AFC Gamma, Inc. - (AFCG)
10-K Filing Date: March 07, 2024
Item 1C. Cybersecurity
The Company has no employees and is externally managed by our Manager. Pursuant to the terms of the Management Agreement, our Manager manages, operates and administers our day-to-day operations, business and affairs, subject to the direction and supervision of the Board. The Board recognizes the critical importance of maintaining the trust and confidence of our business partners. The Board plays an active role in overseeing management of our risks, and cybersecurity represents an important component of the Company’s overall approach to risk management and oversight. The Company and our Manager are committed to protecting the confidentiality of all nonpublic information related to the Company’s borrowers, shareholders and their personnel.
Risk Management and Strategy
As an externally managed company, the Company relies on our Manager’s corporate information technology, accounting and financial reporting platforms, enterprise applications and related systems (our “Information Systems”) in connection with the Company’s day-to-day operations. Our Manager has adopted a written information security program (the “Written Information Security Policy”), which is designed to address applicable requirements under Regulation S-P and the FTC Safeguards Rule. Consequently, the Company also relies on the processes for assessing, identifying, and managing material risks from cybersecurity threats under the Manager’s Written Information Security Policy. The processes include, among other things, maintaining secure digital or physical access to information assets, using manual and automated detection methods for malicious code, due diligence of third-party vendors, and engaging a leading provider of cybersecurity services to assess and manage cybersecurity risk. For third-party service vendors that perform a variety of important functions for our business, we seek to engage reliable, reputable service vendors that maintain cybersecurity programs.
All of the Company’s officers and employees are employees of the Manager and subject to its policies and procedures. Our Manager utilizes a third-party managed & cybersecurity services provider (the “MSSP”) for cybersecurity services, including threat detection and response, vulnerability assessment and monitoring, security incident response and recovery and general cybersecurity education and awareness. Our Manager and the MSSP engage in periodic assessment and training regarding the policies, standards and practices designed to address cybersecurity threats and incidents. Our cybersecurity risk management is integrated into our overall enterprise risk management and shares common methodologies, reporting channels and governance processes that apply across our enterprise risk management
To date, we have not experienced any cybersecurity threats, including as a result of any previous cybersecurity incidents, that have materially affected the Company and we are not aware of any cybersecurity threats that are reasonably likely to affect the Company, including its business strategy, results of operations or financial condition. For additional discussion of the risks posed by cybersecurity threats, see “Risk Factors—General Risk Factors—We rely on information technology in our operations, and security breaches and other disruptions in our systems could compromise our information and expose us to liability, which would cause our business and reputation to suffer.”
Governance
The Company’s Audit and Valuation Committee oversees the Company’s cybersecurity risk management process. The Audit and Valuation Committee has adopted a charter that provides that the Audit and Valuation Committee must periodically review and discuss with the Company’s management team the Company’s guidelines and policies with respect to risk assessment and risk management of cybersecurity and other risk exposures relevant to the Company’s computerized information system controls and security. The Audit and Valuation Committee may receive additional training in cybersecurity and data privacy matters to enable its oversight of such risks. The Audit and Valuation Committee will report to the Board on the substance of such reviews and discussions and, as necessary, recommend to the Board such actions as the Audit and Valuation Committee deems appropriate.
82
As noted above, the Company relies on our Manager’s Information Systems in connection with the Company’s day-to-day operations. The Company relies on the MSSP’s processes for assessing, identifying, and managing material risks from cybersecurity threats.

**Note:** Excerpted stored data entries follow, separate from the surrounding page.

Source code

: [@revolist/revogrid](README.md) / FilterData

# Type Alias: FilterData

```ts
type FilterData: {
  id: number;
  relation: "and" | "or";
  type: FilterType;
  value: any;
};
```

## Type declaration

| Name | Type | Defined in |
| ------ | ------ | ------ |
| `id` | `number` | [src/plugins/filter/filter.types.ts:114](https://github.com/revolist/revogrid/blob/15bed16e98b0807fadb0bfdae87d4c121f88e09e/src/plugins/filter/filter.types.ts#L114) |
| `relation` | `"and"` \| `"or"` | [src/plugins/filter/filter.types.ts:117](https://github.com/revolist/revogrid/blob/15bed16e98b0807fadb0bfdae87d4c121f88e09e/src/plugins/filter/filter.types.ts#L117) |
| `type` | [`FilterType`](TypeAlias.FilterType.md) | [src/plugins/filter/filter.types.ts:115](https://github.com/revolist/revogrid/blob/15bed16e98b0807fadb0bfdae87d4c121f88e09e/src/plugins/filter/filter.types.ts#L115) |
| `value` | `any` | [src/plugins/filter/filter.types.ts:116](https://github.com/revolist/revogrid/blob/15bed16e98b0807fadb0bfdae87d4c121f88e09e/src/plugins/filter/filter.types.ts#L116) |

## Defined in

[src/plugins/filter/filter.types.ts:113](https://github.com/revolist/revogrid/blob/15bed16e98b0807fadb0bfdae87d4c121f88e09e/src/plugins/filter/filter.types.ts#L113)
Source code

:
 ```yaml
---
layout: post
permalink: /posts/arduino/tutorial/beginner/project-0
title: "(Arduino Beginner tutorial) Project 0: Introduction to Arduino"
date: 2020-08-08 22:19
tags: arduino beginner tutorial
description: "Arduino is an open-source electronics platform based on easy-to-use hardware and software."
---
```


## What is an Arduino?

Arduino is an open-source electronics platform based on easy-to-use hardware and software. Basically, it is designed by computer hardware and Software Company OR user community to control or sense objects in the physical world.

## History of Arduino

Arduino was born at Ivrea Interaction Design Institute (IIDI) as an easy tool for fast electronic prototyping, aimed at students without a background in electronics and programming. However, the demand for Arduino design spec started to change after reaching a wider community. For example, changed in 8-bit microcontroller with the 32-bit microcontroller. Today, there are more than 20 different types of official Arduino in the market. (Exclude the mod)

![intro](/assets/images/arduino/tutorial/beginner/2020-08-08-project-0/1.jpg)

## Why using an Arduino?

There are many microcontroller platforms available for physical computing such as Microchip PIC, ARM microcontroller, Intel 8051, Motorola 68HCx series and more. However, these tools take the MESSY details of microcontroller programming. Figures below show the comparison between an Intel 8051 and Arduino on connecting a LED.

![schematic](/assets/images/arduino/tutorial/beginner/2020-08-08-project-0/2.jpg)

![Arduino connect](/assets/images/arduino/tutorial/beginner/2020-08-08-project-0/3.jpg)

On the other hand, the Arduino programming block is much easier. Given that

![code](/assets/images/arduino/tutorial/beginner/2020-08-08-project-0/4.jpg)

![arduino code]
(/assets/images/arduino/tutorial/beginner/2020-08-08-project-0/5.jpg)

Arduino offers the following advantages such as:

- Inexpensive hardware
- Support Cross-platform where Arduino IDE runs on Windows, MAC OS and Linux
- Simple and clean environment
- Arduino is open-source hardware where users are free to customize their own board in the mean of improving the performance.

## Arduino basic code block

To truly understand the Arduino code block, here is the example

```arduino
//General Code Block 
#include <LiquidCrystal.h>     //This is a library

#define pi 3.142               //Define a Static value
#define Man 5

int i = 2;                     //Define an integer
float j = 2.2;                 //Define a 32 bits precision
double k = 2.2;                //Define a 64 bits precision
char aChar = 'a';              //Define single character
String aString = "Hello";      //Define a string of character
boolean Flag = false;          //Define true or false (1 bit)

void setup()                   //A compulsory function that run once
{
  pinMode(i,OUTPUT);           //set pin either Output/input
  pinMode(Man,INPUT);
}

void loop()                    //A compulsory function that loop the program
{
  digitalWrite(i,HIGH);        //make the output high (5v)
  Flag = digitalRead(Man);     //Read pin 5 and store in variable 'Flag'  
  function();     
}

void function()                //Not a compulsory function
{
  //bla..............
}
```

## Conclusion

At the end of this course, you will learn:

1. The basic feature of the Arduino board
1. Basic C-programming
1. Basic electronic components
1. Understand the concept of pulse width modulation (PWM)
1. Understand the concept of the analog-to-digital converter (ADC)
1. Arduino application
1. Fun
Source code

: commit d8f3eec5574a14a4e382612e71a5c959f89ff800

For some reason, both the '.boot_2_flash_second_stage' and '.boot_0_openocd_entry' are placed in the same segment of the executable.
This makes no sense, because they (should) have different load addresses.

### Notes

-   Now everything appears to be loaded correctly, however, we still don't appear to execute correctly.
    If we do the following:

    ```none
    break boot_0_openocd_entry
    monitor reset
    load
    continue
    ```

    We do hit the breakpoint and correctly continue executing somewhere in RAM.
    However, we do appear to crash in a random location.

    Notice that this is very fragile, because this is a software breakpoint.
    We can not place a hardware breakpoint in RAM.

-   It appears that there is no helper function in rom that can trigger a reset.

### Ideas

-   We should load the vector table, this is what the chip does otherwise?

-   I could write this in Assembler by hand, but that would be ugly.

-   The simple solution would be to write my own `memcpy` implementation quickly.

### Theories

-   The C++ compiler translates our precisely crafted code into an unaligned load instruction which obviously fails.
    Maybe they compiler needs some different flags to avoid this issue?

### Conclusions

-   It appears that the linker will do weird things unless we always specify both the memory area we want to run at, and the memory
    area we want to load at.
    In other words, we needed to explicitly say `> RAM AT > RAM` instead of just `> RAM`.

The Company’s Chief Financial Officer and Treasurer, Chief Legal Officer and Secretary, and Head of IT work collaboratively with other employees of our Manager and the MSSP to ensure the MSSP’s services protect the Company’s Information Systems from cybersecurity threats and to promptly respond to any cybersecurity incidents. These members of the Company’s management team, together with the MSSP, monitor the prevention, detection, mitigation and remediation of cybersecurity threats and incidents and report such threats and incidents to the Audit and Valuation Committee when appropriate. These members of the Company’s management team meet periodically to assess cybersecurity risks and discuss with the Audit and Valuation Committee. They have gained relevant knowledge, skills and experience in information technology and cybersecurity risk management, including overseeing third-party vendors in such areas, over their careers at the Company or other organizations.